╭─ Data for processing

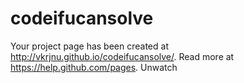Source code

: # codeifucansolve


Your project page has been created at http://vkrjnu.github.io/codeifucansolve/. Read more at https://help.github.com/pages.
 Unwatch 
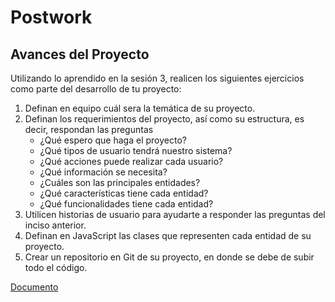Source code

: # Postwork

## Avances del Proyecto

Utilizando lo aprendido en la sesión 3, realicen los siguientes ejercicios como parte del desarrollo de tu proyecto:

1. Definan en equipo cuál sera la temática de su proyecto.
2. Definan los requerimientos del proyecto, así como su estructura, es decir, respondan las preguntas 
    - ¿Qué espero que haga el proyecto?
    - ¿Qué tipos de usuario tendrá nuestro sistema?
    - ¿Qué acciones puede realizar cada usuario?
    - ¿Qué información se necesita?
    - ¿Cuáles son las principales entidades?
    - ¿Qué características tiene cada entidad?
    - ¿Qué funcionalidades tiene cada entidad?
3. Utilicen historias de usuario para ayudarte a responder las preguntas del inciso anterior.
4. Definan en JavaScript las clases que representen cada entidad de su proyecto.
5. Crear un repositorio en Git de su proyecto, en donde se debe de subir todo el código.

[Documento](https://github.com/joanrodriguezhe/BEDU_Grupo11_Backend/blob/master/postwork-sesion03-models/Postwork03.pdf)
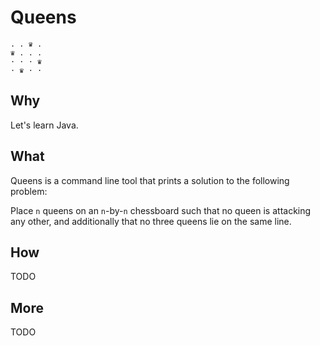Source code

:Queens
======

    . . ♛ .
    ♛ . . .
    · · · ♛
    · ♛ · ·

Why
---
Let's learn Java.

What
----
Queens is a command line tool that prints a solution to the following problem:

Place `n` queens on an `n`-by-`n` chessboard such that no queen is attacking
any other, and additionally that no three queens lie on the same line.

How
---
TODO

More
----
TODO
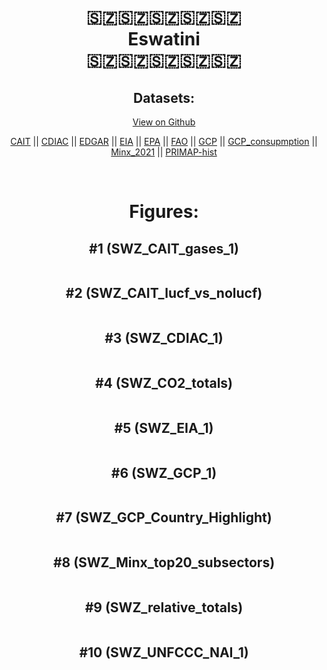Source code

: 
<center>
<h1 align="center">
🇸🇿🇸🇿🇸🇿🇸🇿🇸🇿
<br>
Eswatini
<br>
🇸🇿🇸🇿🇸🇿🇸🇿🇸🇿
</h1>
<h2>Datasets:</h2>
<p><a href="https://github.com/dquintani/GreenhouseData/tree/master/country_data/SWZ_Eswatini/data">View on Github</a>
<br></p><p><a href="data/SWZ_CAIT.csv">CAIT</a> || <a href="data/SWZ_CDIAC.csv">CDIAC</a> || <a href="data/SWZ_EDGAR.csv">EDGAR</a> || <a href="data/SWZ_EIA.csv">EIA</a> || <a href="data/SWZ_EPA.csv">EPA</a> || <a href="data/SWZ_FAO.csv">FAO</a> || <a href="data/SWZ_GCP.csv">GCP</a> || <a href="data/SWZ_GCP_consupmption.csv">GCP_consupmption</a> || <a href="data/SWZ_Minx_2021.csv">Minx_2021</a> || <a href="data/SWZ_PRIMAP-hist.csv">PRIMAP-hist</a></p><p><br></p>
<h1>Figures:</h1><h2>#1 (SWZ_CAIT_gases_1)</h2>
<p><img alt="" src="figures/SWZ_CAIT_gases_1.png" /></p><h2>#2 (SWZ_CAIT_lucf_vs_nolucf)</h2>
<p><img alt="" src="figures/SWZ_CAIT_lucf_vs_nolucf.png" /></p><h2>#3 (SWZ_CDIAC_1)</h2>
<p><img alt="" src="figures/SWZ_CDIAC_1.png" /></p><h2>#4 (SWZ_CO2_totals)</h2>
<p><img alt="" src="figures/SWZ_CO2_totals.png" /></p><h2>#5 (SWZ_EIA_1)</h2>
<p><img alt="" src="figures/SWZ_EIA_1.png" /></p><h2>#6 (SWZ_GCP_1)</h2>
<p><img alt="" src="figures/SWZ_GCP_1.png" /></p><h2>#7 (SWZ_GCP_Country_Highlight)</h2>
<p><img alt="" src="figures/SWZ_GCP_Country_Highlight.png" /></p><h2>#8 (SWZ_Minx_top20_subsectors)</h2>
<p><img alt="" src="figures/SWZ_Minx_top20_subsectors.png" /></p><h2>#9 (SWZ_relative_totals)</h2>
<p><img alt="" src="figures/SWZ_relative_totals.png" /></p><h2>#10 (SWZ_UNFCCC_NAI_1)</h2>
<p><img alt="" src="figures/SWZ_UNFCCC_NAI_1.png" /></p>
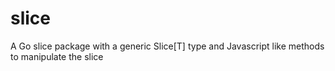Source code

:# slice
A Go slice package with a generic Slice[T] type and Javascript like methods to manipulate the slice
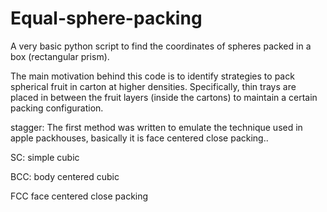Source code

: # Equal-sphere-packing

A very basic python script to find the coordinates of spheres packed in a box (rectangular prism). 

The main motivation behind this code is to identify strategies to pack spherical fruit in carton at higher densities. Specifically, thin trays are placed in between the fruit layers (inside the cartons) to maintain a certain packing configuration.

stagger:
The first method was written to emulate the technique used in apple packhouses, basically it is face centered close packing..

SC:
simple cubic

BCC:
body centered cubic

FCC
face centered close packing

╰─
╭─ Data for processing

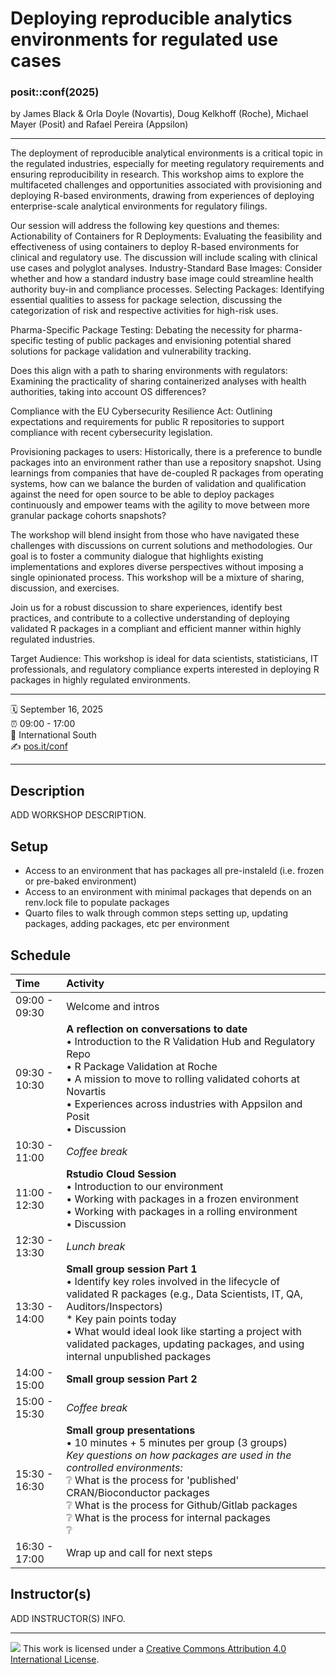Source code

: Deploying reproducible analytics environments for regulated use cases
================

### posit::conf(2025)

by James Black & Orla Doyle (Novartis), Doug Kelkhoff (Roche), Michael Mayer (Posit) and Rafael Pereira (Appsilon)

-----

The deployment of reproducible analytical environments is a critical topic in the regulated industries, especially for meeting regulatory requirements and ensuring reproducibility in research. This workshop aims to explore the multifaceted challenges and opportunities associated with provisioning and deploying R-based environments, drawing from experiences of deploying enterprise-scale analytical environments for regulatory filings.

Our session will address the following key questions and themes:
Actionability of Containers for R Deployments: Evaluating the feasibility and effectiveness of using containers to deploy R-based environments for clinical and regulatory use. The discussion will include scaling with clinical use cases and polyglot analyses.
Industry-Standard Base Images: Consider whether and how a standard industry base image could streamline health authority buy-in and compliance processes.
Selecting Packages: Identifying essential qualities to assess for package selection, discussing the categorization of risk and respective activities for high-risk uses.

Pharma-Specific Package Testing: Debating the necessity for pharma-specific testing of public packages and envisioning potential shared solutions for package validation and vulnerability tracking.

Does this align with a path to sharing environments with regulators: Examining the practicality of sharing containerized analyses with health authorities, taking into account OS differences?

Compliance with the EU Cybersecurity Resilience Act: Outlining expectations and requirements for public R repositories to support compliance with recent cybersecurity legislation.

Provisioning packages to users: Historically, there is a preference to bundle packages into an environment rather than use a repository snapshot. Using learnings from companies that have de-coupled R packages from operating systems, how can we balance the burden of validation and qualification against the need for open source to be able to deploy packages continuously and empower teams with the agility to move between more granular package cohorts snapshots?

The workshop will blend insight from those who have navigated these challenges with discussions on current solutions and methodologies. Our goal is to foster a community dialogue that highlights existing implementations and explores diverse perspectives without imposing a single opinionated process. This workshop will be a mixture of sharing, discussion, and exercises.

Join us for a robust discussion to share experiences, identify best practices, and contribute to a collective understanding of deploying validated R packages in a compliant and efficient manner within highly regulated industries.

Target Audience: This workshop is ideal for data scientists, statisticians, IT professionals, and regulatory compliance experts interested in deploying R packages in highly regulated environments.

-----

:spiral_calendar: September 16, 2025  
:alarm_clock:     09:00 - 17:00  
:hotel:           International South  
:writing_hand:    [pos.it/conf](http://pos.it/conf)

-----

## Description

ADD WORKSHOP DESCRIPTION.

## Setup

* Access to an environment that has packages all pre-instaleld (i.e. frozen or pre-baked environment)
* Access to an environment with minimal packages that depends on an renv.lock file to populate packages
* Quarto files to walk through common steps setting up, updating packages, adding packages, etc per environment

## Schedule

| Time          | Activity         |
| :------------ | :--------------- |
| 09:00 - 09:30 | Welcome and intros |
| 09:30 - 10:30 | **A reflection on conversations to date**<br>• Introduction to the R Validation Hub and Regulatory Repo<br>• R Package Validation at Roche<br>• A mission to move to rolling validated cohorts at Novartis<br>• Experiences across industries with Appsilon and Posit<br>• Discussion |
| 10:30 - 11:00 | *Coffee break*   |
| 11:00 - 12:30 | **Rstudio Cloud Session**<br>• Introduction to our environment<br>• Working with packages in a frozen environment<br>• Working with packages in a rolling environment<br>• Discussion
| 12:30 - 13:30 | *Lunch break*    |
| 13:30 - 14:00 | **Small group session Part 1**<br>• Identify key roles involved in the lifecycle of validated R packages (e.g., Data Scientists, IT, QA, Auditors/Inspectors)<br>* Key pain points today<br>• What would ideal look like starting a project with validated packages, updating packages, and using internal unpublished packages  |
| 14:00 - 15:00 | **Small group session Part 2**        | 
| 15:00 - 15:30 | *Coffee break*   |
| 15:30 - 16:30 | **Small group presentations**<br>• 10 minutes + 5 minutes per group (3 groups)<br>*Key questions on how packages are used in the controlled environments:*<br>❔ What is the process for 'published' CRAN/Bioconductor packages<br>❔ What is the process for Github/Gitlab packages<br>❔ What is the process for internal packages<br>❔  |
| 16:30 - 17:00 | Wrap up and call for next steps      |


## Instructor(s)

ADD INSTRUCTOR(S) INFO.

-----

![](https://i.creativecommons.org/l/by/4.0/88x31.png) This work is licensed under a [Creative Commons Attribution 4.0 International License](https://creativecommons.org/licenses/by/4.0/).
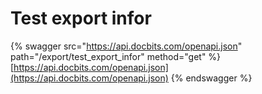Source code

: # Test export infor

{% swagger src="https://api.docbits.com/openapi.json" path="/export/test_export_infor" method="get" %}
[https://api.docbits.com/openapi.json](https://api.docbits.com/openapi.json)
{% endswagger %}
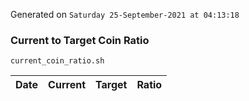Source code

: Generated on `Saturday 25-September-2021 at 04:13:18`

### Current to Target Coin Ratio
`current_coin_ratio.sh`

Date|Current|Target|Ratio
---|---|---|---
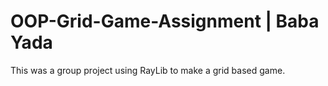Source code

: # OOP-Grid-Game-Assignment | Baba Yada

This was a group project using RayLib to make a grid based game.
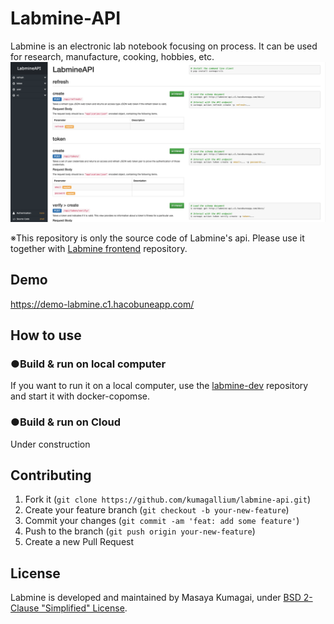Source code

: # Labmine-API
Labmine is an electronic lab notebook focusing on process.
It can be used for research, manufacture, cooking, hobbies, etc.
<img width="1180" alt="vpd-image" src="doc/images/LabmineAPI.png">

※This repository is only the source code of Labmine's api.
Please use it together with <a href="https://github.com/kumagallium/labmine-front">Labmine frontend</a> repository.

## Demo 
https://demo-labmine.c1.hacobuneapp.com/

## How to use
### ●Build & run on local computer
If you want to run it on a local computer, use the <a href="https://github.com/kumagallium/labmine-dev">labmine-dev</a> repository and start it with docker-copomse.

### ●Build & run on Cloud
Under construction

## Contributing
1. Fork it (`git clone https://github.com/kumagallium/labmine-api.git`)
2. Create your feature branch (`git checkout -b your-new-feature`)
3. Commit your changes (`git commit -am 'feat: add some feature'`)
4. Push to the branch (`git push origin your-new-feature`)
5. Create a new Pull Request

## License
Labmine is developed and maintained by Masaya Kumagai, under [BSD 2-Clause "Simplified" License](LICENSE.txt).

╰─

### Your goal
The answer must consist of every line from the entries that holds the string "export".

### Result
: # Test export infor
{% swagger src="https://api.docbits.com/openapi.json" path="/export/test_export_infor" method="get" %}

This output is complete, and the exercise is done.